The current lawsuit was filed on behalf of over 1,700 Dutch citizens, who signed off on a statement that Shell is endangering human rights as it keeps pouring billions of dollars into fossil fuel production, despite claiming it intends to do something about increased fossil fuel emissions and global heating.

The company’s current plans – expressed solely as targets – are to reduce the “carbon intensity” of its products by a minimum of 6% by two years from now compared to 2016 levels, by just 20% by 2030, by 45% by 2035, and by 100% by 2050.

When Judge Larisa Alwin entered the courtroom at The Hague yesterday to reveal the ruling, few knew what was coming.

“The court orders Royal Dutch Shell, by means of its corporate policy, to reduce its CO2 emissions by 45% by 2030 with respect to the level of 2019 for the Shell group and the suppliers and customers of the group,” she said in her reading of the court’s decision.

Note that this is tougher in three ways than Shell’s originally declared targets.

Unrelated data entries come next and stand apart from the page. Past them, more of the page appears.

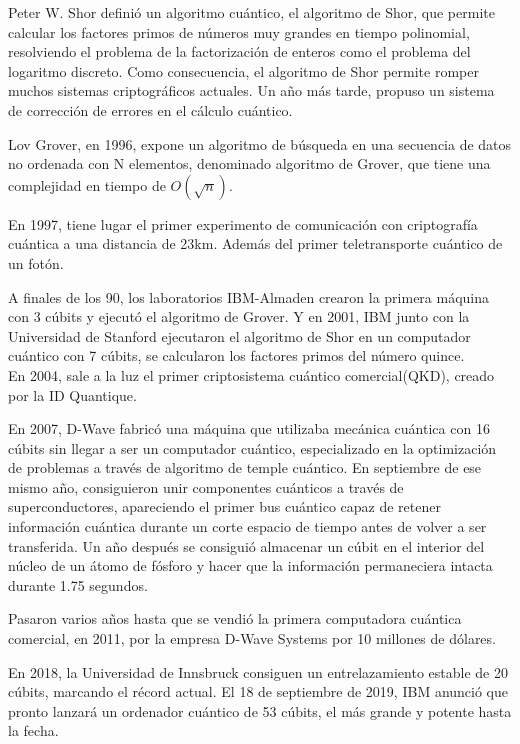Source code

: Peter W. Shor definió un algoritmo cuántico, el algoritmo de Shor, que permite calcular los factores primos de números muy grandes en tiempo polinomial, resolviendo el problema de la factorización de enteros como el problema del logaritmo discreto. Como consecuencia, el algoritmo de Shor permite romper muchos sistemas criptográficos actuales. Un año más tarde, propuso un sistema de corrección de errores en el cálculo cuántico.

Lov Grover, en 1996, expone un algoritmo de búsqueda en una secuencia de datos no ordenada con N elementos, denominado algoritmo de Grover, que tiene una complejidad en tiempo de $O(\sqrt{n})$.

En 1997, tiene lugar el primer experimento de comunicación con criptografía cuántica a una distancia de 23km. Además del primer teletransporte cuántico de un fotón.

A finales de los 90, los laboratorios IBM-Almaden crearon la primera máquina con 3 cúbits y ejecutó el algoritmo de Grover. Y en 2001, IBM junto con la Universidad de Stanford ejecutaron el algoritmo de Shor en un computador cuántico con 7 cúbits, se calcularon los factores primos del número quince.\\

En 2004, sale a la luz el primer criptosistema cuántico comercial(QKD), creado por la ID Quantique.

En 2007, D-Wave fabricó una máquina que utilizaba mecánica cuántica con 16 cúbits sin llegar a ser un computador cuántico, especializado en la optimización de problemas a través de algoritmo de temple cuántico. En septiembre de ese mismo año, consiguieron unir componentes cuánticos a través de superconductores, apareciendo el primer bus cuántico capaz de retener información cuántica durante un corte espacio de tiempo antes de volver a ser transferida. Un año después se consiguió almacenar un cúbit en el interior del núcleo de un átomo de fósforo y hacer que la información permaneciera intacta durante 1.75 segundos.

Pasaron varios años hasta que se vendió la primera computadora cuántica comercial, en 2011, por la empresa D-Wave Systems por 10 millones de dólares.

En 2018, la Universidad de Innsbruck consiguen un entrelazamiento estable de 20 cúbits, marcando el récord actual. El 18 de septiembre de 2019, IBM anunció que pronto lanzará un ordenador cuántico de 53 cúbits, el más grande y potente hasta la fecha.\\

It moves the reference year for emissions reductions from 2016 to 2019, which means even if the percentages were the same they would still be more extreme. It forces the 45% reduction to be pulled forward by five full years. It also makes the achievement of that reduction mandatory rather than just an optional target.

The court did acknowledge in its ruling that Royal Dutch Shell is not yet in breach even of meeting its own target, and that the company had at least set some explicit goals for its emissions reduction efforts.

What the court did not accept was the company’s legalistic approach to setting those targets, with lots of exceptions in case one thing or another might happen, and that the targets were not firm. The judge said the enterprise’s climate plan was “not concrete, has many caveats and is based on monitoring social developments rather than the company’s own responsibility for achieving a CO2 reduction.”

“That’s not enough,” Judge Alwin said.

“The conclusion of the court is therefore that Shell is in danger of violating its obligation to reduce,” she continued. “And the court will therefore issue an order upon RDS.”

The court order is a tough one, with implications that Shell might not be allowed to continue operations if it does not take the necessary actions to comply.  It does have one loophole, in that the ruling relates solely to absolute levels of carbon emissions based on current production and the 2019 reference year. That means that if the company were to increase overall production it could increase emissions even further.

The order also applies to all of Royal Dutch Shell's global operations.

“The climate won today,” said Friends of the Earth Netherlands attorney Roger Cox after the ruling was announced. “This ruling will change the world.”

Friends of the Earth Netherlands director Donald Pols said the decision yesterday was “a monumental victory for our planet, for our children and a big leap towards a livable future for everyone.”

According to the Carbon Majors database, Shell was the ninth largest carbon emissions polluter in the world in 1988-2015. The other eight entities above it were at #1 China (via its coal emissions), followed by Saudi Aramco (Saudi Arabia), Gazprom (Russia), National Iranian Oil Company (Iran), ExxonMobil (United States), Coal India (India), Pemex (Mexico), and Russia Coal (Russia).

In 2020, Shell was responsible for the dumping of 1.8 billion tons of carbon dioxide into the atmosphere. That number, down from the previous year’s 1.65 billion tons because of reduced fossil fuel use during the first year of the pandemic, still amounted to 4.5% of emissions from global energy production.

In a written statement released by Shell after the ruling, it is clear the company intends to continue to maneuver its way around the court decisions by whatever means necessary.

Shell said in its written release that it is currently “investing billions of dollars in low-carbon energy, including electric vehicle charging, hydrogen, renewables and biofuels.”

“We want to grow demand for these products and scale up our new energy businesses even more quickly,” it continued.

The company said it plans to appeal the “disappointing court decision.”